Items listed in a dataset
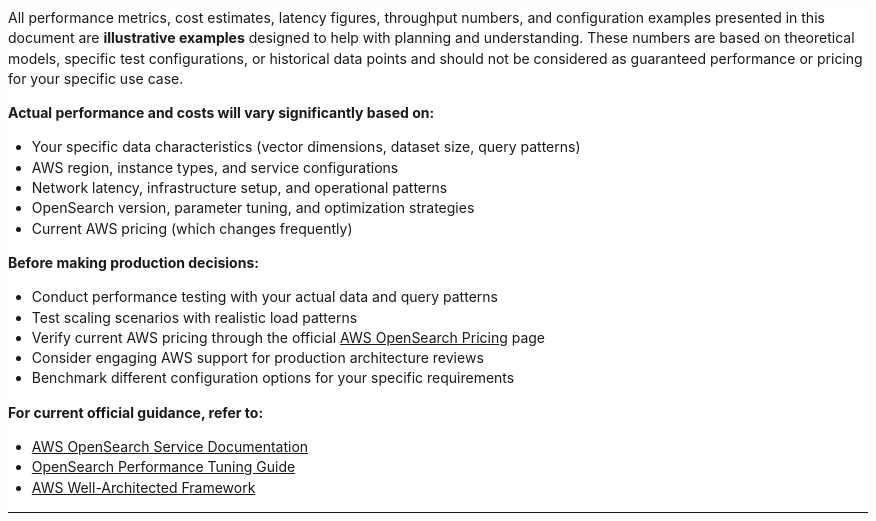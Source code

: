 All performance metrics, cost estimates, latency figures, throughput numbers, and configuration examples presented in this document are **illustrative examples** designed to help with planning and understanding. These numbers are based on theoretical models, specific test configurations, or historical data points and should not be considered as guaranteed performance or pricing for your specific use case.

**Actual performance and costs will vary significantly based on:**
- Your specific data characteristics (vector dimensions, dataset size, query patterns)
- AWS region, instance types, and service configurations
- Network latency, infrastructure setup, and operational patterns
- OpenSearch version, parameter tuning, and optimization strategies
- Current AWS pricing (which changes frequently)

**Before making production decisions:**
- Conduct performance testing with your actual data and query patterns
- Test scaling scenarios with realistic load patterns
- Verify current AWS pricing through the official [AWS OpenSearch Pricing](https://aws.amazon.com/opensearch-service/pricing/) page
- Consider engaging AWS support for production architecture reviews
- Benchmark different configuration options for your specific requirements

**For current official guidance, refer to:**
- [AWS OpenSearch Service Documentation](https://docs.aws.amazon.com/opensearch-service/)
- [OpenSearch Performance Tuning Guide](https://opensearch.org/docs/latest/tuning/)
- [AWS Well-Architected Framework](https://aws.amazon.com/architecture/well-architected/)

---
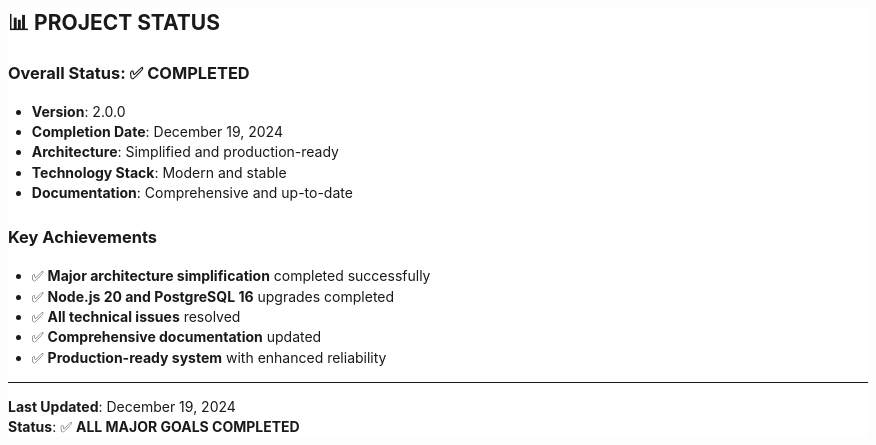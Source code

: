 ## 📊 **PROJECT STATUS**

### **Overall Status**: ✅ **COMPLETED**
- **Version**: 2.0.0
- **Completion Date**: December 19, 2024
- **Architecture**: Simplified and production-ready
- **Technology Stack**: Modern and stable
- **Documentation**: Comprehensive and up-to-date

### **Key Achievements**
- ✅ **Major architecture simplification** completed successfully
- ✅ **Node.js 20 and PostgreSQL 16** upgrades completed
- ✅ **All technical issues** resolved
- ✅ **Comprehensive documentation** updated
- ✅ **Production-ready system** with enhanced reliability

---

**Last Updated**: December 19, 2024  
**Status**: ✅ **ALL MAJOR GOALS COMPLETED** 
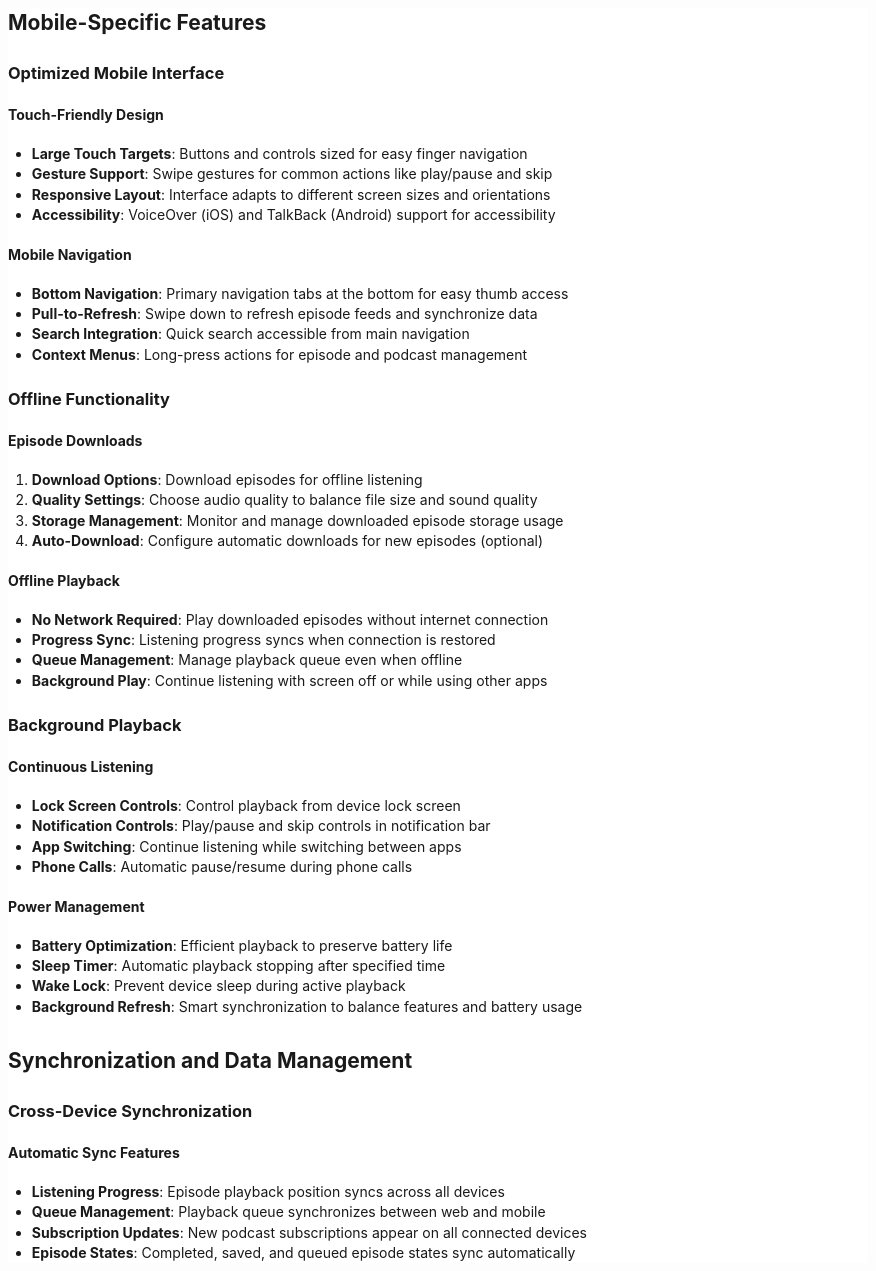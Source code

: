 ## Mobile-Specific Features

### Optimized Mobile Interface

#### Touch-Friendly Design
- **Large Touch Targets**: Buttons and controls sized for easy finger navigation
- **Gesture Support**: Swipe gestures for common actions like play/pause and skip
- **Responsive Layout**: Interface adapts to different screen sizes and orientations
- **Accessibility**: VoiceOver (iOS) and TalkBack (Android) support for accessibility

#### Mobile Navigation
- **Bottom Navigation**: Primary navigation tabs at the bottom for easy thumb access
- **Pull-to-Refresh**: Swipe down to refresh episode feeds and synchronize data
- **Search Integration**: Quick search accessible from main navigation
- **Context Menus**: Long-press actions for episode and podcast management

### Offline Functionality

#### Episode Downloads
1. **Download Options**: Download episodes for offline listening
2. **Quality Settings**: Choose audio quality to balance file size and sound quality
3. **Storage Management**: Monitor and manage downloaded episode storage usage
4. **Auto-Download**: Configure automatic downloads for new episodes (optional)

#### Offline Playback
- **No Network Required**: Play downloaded episodes without internet connection
- **Progress Sync**: Listening progress syncs when connection is restored
- **Queue Management**: Manage playback queue even when offline
- **Background Play**: Continue listening with screen off or while using other apps

### Background Playback

#### Continuous Listening
- **Lock Screen Controls**: Control playback from device lock screen
- **Notification Controls**: Play/pause and skip controls in notification bar
- **App Switching**: Continue listening while switching between apps
- **Phone Calls**: Automatic pause/resume during phone calls

#### Power Management
- **Battery Optimization**: Efficient playback to preserve battery life
- **Sleep Timer**: Automatic playback stopping after specified time
- **Wake Lock**: Prevent device sleep during active playback
- **Background Refresh**: Smart synchronization to balance features and battery usage

## Synchronization and Data Management

### Cross-Device Synchronization

#### Automatic Sync Features
- **Listening Progress**: Episode playback position syncs across all devices
- **Queue Management**: Playback queue synchronizes between web and mobile
- **Subscription Updates**: New podcast subscriptions appear on all connected devices
- **Episode States**: Completed, saved, and queued episode states sync automatically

### What you need to do
Nothing should appear in the answer except the lines above from the line with "4. **Auto-Download**: Configure" through the line with "- **Queue Management**: Manage", both included, written out exactly.

### Exercise output
4. **Auto-Download**: Configure automatic downloads for new episodes (optional)

#### Offline Playback
- **No Network Required**: Play downloaded episodes without internet connection
- **Progress Sync**: Listening progress syncs when connection is restored
- **Queue Management**: Manage playback queue even when offline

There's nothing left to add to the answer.